--- Task details ---
If a line in the records below contains the word "charm", return that line.

---

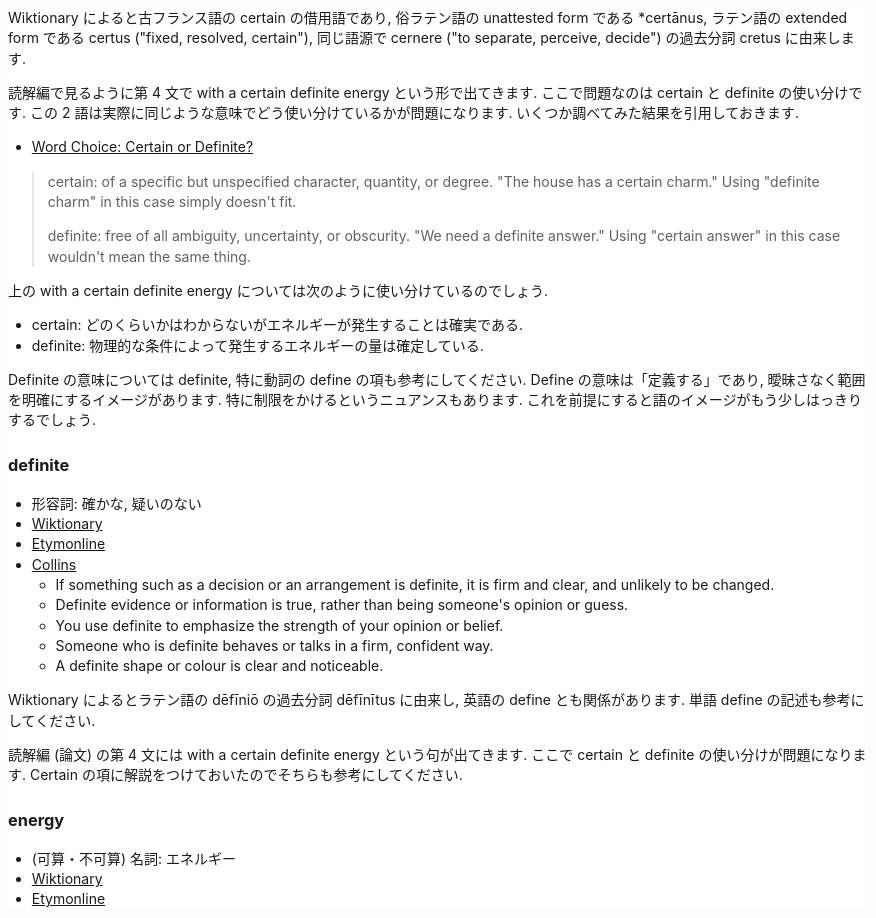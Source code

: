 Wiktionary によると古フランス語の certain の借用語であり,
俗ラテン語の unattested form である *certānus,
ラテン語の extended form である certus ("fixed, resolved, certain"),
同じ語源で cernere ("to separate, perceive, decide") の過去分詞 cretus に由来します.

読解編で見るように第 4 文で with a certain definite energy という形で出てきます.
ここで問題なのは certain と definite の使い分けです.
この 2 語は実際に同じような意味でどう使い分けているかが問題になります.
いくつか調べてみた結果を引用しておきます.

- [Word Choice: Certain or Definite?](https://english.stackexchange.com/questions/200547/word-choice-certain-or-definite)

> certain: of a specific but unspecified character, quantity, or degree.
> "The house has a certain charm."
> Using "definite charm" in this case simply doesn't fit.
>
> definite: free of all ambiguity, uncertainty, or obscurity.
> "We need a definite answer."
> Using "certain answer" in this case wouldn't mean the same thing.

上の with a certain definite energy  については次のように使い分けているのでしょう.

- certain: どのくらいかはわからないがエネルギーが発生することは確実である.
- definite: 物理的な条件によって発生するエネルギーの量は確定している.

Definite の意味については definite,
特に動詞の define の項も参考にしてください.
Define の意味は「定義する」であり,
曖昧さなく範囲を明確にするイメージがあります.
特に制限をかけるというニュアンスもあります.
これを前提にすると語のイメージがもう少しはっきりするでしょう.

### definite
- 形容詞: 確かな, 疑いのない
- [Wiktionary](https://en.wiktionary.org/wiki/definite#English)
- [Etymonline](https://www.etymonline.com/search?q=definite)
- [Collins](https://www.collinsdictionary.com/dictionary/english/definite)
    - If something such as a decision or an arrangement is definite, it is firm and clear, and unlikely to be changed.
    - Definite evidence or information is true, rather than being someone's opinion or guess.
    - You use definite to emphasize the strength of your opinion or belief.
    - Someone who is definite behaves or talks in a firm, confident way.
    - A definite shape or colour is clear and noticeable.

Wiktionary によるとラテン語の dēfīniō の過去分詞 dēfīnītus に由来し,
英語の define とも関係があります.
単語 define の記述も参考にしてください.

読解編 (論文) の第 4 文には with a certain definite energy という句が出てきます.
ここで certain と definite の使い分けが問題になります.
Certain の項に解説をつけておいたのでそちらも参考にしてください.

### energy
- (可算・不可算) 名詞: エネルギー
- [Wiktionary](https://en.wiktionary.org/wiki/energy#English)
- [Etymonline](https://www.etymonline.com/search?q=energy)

---

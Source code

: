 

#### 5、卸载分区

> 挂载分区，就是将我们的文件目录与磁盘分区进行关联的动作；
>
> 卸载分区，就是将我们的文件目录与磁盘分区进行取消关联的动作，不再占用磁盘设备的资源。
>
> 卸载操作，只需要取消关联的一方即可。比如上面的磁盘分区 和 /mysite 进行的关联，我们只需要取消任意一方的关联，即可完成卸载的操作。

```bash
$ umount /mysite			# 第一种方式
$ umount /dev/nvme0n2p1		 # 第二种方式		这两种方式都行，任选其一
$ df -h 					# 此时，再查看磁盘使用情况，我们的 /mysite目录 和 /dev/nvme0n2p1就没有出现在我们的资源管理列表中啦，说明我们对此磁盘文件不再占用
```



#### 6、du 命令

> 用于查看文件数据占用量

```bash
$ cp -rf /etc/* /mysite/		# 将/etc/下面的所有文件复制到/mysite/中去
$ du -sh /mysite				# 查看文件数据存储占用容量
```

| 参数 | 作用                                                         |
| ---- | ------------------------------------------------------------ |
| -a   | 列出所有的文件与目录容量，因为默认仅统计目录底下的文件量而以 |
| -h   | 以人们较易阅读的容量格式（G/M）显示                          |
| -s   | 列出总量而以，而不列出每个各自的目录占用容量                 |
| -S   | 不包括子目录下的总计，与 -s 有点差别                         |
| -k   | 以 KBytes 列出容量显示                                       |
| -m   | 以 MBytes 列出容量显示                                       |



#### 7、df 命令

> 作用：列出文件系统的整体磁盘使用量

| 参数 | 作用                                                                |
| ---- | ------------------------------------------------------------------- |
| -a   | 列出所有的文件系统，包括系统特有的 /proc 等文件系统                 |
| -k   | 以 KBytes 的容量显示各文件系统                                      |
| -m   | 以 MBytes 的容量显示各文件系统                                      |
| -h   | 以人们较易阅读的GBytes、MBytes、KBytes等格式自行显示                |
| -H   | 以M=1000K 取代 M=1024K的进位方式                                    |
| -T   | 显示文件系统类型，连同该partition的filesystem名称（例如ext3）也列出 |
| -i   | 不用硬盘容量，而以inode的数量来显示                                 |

---

--- Answer to this exercise ---
> "The house has a certain charm."
> Using "definite charm" in this case simply doesn't fit.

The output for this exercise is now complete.